TASK STATEMENT: Give all of the data again exactly as written, omitting every image.

>>

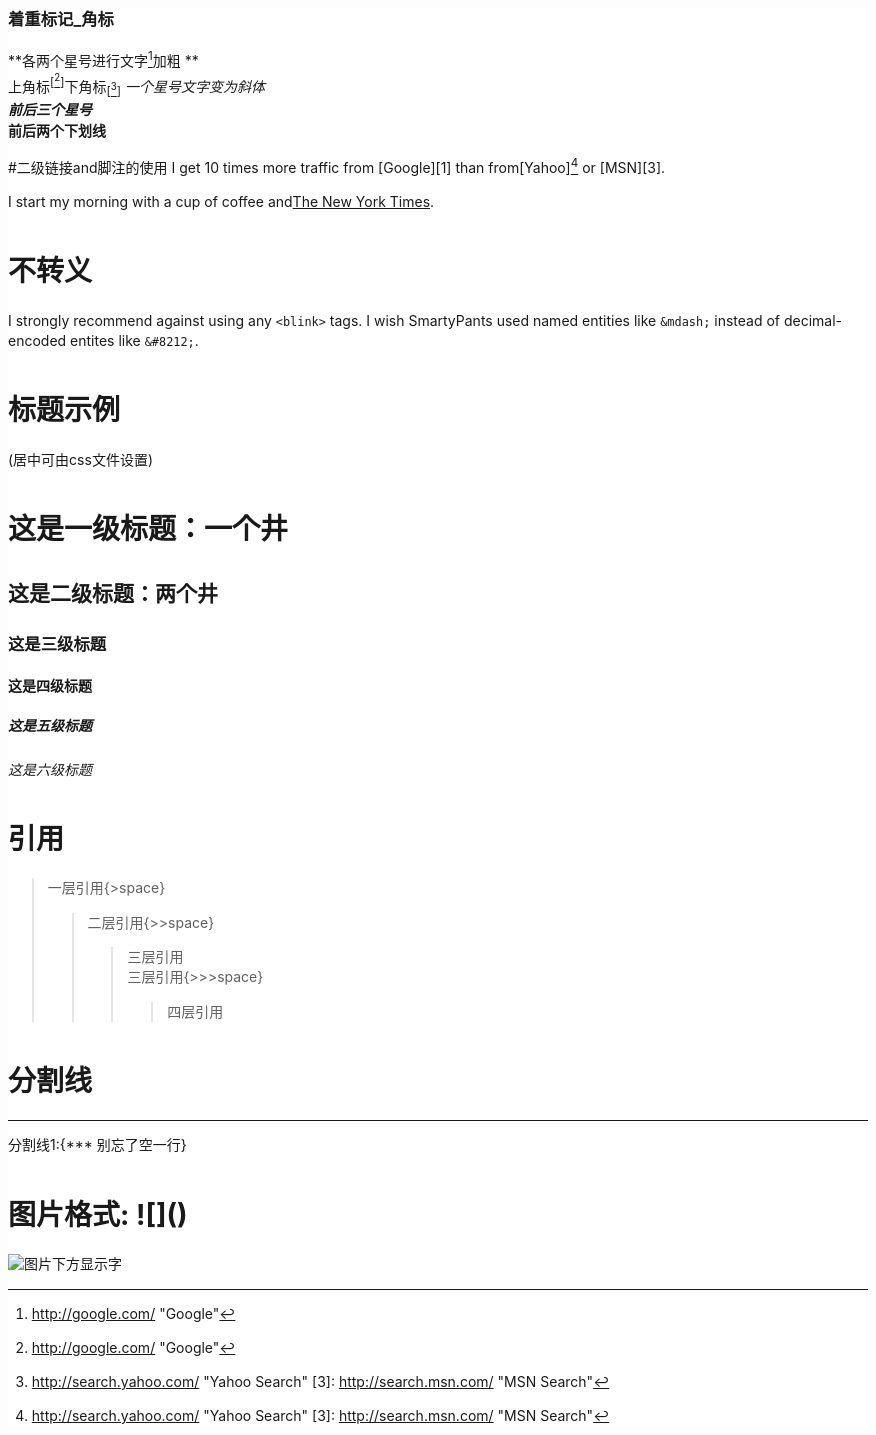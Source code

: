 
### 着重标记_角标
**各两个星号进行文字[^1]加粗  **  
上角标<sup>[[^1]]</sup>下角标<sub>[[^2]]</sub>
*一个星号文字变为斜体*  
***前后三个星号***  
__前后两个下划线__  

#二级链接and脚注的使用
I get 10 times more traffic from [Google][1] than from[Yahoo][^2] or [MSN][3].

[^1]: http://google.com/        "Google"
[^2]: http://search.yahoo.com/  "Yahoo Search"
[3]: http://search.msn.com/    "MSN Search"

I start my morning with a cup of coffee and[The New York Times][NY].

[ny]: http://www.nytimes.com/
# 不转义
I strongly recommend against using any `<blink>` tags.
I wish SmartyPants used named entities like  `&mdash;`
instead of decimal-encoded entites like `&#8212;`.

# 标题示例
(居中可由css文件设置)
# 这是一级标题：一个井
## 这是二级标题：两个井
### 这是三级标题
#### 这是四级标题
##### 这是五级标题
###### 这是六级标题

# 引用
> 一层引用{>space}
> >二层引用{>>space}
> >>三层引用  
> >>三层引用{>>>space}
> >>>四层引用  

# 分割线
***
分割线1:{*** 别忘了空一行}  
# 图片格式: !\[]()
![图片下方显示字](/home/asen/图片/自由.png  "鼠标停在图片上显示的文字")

<<

SOLVED EXERCISE:
Source code

: 
### 着重标记_角标
**各两个星号进行文字[^1]加粗  **  
上角标<sup>[[^1]]</sup>下角标<sub>[[^2]]</sub>
*一个星号文字变为斜体*  
***前后三个星号***  
__前后两个下划线__  

#二级链接and脚注的使用
I get 10 times more traffic from [Google][1] than from[Yahoo][^2] or [MSN][3].

[^1]: http://google.com/        "Google"
[^2]: http://search.yahoo.com/  "Yahoo Search"
[3]: http://search.msn.com/    "MSN Search"

I start my morning with a cup of coffee and[The New York Times][NY].

[ny]: http://www.nytimes.com/
# 不转义
I strongly recommend against using any `<blink>` tags.
I wish SmartyPants used named entities like  `&mdash;`
instead of decimal-encoded entites like `&#8212;`.

# 标题示例
(居中可由css文件设置)
# 这是一级标题：一个井
## 这是二级标题：两个井
### 这是三级标题
#### 这是四级标题
##### 这是五级标题
###### 这是六级标题

# 引用
> 一层引用{>space}
> >二层引用{>>space}
> >>三层引用  
> >>三层引用{>>>space}
> >>>四层引用  

# 分割线
***
分割线1:{*** 别忘了空一行}  
# 图片格式: !\[]()
![图片下方显示字](/home/asen/图片/自由.png  "鼠标停在图片上显示的文字")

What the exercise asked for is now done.